Parkersburg Woman Who Aided Heroin And Cocaine Dealer Enters Federal Guilty Plea
CHARLESTON, W.Va. – A Parkersburg woman who disposed of heroin and cocaine at the direction of a drug dealer in October 2013 pleaded guilty today to a federal drug charge, announced U.S. Attorney Booth Goodwin. Gerri Raye Parker, 30, pleaded guilty in federal court in Charleston to using a communication facility to facilitate heroin and cocaine trafficking.
On October 24, 2013, Parker received a call on her cell phone from a person she knew was a heroin and cocaine dealer. The drug dealer told her that the police were coming to search her apartment and that she needed to get rid of a bag that contained drugs and drug paraphernalia that he had hidden in the apartment. Parker put the bag in an outside trash can of a nearby vacant apartment so the drug dealer could pick it up. Police officers conducting surveillance on Parker’s residence watched her dispose of the bag and seized it before the drug dealer could retrieve it. The bag contained heroin, cocaine, and other drug paraphernalia.

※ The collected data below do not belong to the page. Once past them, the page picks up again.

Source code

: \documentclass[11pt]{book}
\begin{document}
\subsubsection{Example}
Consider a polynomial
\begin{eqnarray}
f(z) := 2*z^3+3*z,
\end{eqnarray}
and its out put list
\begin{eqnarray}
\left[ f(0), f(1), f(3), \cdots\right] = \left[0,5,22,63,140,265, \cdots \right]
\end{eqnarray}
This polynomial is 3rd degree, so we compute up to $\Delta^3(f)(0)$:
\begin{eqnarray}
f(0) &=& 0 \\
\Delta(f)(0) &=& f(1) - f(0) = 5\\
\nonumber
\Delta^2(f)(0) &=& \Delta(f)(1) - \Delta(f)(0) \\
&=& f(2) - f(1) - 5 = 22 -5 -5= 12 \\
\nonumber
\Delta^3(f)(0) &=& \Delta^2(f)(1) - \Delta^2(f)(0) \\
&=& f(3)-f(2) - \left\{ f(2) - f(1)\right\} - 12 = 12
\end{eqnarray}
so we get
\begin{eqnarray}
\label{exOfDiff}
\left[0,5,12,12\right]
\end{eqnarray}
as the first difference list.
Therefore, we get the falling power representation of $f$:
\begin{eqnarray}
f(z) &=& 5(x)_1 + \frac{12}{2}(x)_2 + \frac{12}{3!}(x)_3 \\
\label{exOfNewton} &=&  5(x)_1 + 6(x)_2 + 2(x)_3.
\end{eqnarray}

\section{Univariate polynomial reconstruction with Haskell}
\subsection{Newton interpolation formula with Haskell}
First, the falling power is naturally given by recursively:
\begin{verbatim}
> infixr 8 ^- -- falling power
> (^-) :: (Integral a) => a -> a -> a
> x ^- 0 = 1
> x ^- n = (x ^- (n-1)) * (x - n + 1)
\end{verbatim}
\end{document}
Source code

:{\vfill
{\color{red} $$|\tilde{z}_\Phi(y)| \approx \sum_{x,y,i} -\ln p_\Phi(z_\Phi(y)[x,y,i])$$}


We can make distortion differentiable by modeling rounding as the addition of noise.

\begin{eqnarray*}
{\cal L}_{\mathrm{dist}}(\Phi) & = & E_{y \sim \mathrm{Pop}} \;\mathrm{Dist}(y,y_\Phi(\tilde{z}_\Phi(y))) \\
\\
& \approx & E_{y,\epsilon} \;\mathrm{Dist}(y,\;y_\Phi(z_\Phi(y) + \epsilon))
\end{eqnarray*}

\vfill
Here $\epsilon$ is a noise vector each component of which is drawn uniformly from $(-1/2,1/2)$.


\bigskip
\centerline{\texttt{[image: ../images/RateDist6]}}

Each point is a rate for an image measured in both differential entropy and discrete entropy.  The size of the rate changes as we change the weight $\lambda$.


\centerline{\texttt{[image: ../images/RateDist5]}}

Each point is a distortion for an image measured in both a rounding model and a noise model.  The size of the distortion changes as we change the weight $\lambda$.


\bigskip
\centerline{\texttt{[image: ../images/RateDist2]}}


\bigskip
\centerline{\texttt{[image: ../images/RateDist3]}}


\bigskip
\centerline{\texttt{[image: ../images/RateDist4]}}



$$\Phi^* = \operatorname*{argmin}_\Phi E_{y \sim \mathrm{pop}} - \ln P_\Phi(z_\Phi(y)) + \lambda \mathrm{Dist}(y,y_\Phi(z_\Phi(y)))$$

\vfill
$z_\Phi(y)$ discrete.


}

Parker faces up to 4 years in federal prison when she is sentenced on February 2, 2015.
This case arose from the investigation of a heroin trafficking ring from Marion, Ohio, and Chicago, Illinois. Other individuals prosecuted and convicted in federal court as a part of this investigation include Mario Felder, Keith Irons, Cordaro Johnson, Zena Wakefield, and Daquarri Coates.
The Parkersburg Police Department along with the Parkersburg Narcotics and Violent Crimes Task Force conducted the investigation. Assistant United States Attorney Joshua Hanks is in charge of the prosecution.
This case was brought as part of an ongoing effort led by the United States Attorney’s Office for the Southern District of West Virginia to combat the illicit sale and misuse of heroin and prescription drugs. The U.S. Attorney’s Office, joined by federal, state and local law enforcement agencies, is committed to aggressively pursuing and shutting down illegal pill trafficking, eliminating open air drug markets, and curtailing the spread of opiates and heroin in communities across the Southern District.